The success of “The Valley” — which had its world premiere in Toronto and will probably feature in next month’s Berlin International Film Festival — highlights the drawbacks of the DIFF and Arab cinema in general. Finance is imperative for any festival, and although the dissolution of the DIFF market is a huge loss for Arab cinema, the most problematic aspect of the last Dubai edition was the Arabic selection, a large part of which was co-funded by the festival. In other words, it’s not a question of why these films were selected; rather, it’s a question of why these films were backed in the first place.
Arab filmmakers are constantly torn between two forces: the personal and the public. The most successful are those who have found a seamless union between the two by throwing interesting twists into the genres they operate under. Arab documentaries are light-years away from the aesthetic revolution rocking nonfiction filmmaking at the moment, while narrative features continue to disappoint in various departments, hampered by inexperience in some cases and fruitless, meaningless experimentation in others.
The vast majority of the Arab features seen in Dubai are familiar stories told in exceedingly familiar fashions with no hint of originality or urgency.

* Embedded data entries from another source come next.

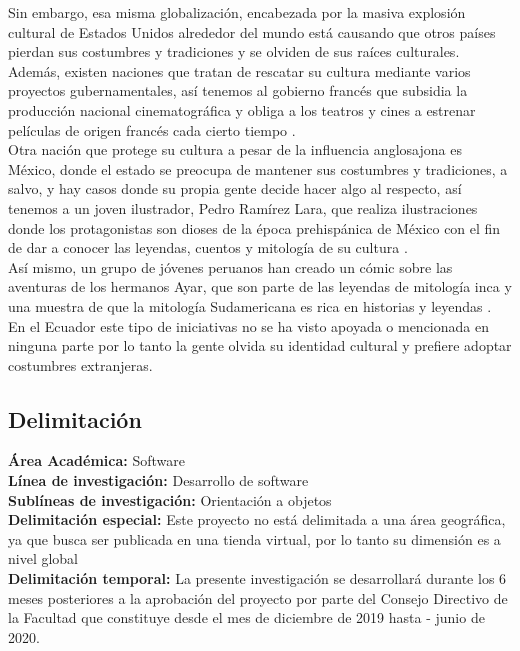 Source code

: \documentclass[a4paper, openright, 12pt]{report}
\begin{document}
Sin embargo, esa misma globalización, encabezada por la masiva explosión cultural de Estados Unidos alrededor del mundo está causando que otros países pierdan sus costumbres y tradiciones y se olviden de sus raíces culturales\cite{Boundless2019}. Además, existen naciones que tratan de rescatar su cultura mediante varios proyectos gubernamentales, así tenemos al gobierno francés que subsidia la producción nacional cinematográfica y obliga a los teatros y cines a estrenar películas de origen francés cada cierto tiempo \cite{VargasLlosa2000}.\\
Otra nación que protege su cultura a pesar de la influencia anglosajona es México, donde el estado se preocupa de mantener sus costumbres y tradiciones, a salvo, y hay casos donde su propia gente decide hacer algo al respecto, así tenemos a un joven ilustrador, Pedro Ramírez Lara, que realiza ilustraciones donde los protagonistas son dioses de la época prehispánica de México con el fin de dar a conocer las leyendas, cuentos y mitología de su cultura \cite{Mulato2016}.\\
Así mismo, un grupo de jóvenes peruanos han creado un cómic sobre las aventuras de los hermanos Ayar, que son parte de las leyendas de mitología inca y una muestra de que la mitología Sudamericana es rica en historias y leyendas \cite{Andina2019}. En el Ecuador este tipo de iniciativas no se ha visto apoyada o mencionada en ninguna parte por lo tanto la gente olvida su identidad cultural y prefiere adoptar costumbres extranjeras.

\subsection{Delimitación}
\begin{flushleft}
\textbf{Área Académica:} Software\\
\textbf{Línea de investigación:} Desarrollo de software\\
\textbf{Sublíneas de investigación:} Orientación a objetos\\
\textbf{Delimitación especial:} Este proyecto no está delimitada a una área geográfica, ya que busca ser publicada en una tienda virtual, por lo tanto su dimensión es a nivel global\\
\textbf{Delimitación temporal:} La presente investigación se desarrollará durante los
6 meses posteriores a la aprobación del proyecto por parte del Consejo Directivo
de la Facultad que constituye desde el mes de diciembre de 2019 hasta - junio de 2020.
\end{flushleft}
\end{document}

Technology has democratized cinema, allowing for more talent in the region to be heard. But good intentions or worthy subjects don’t necessary translate to good filmmaking, and that’s what institutions like the DIFF must realize soon when choosing the local and regional films it supports. The Dubai International Film Festival must stay and it will surely weather the current storm, yet serious changes must happen, not only for the sake of its credibility, but for the benefit of Arab cinema.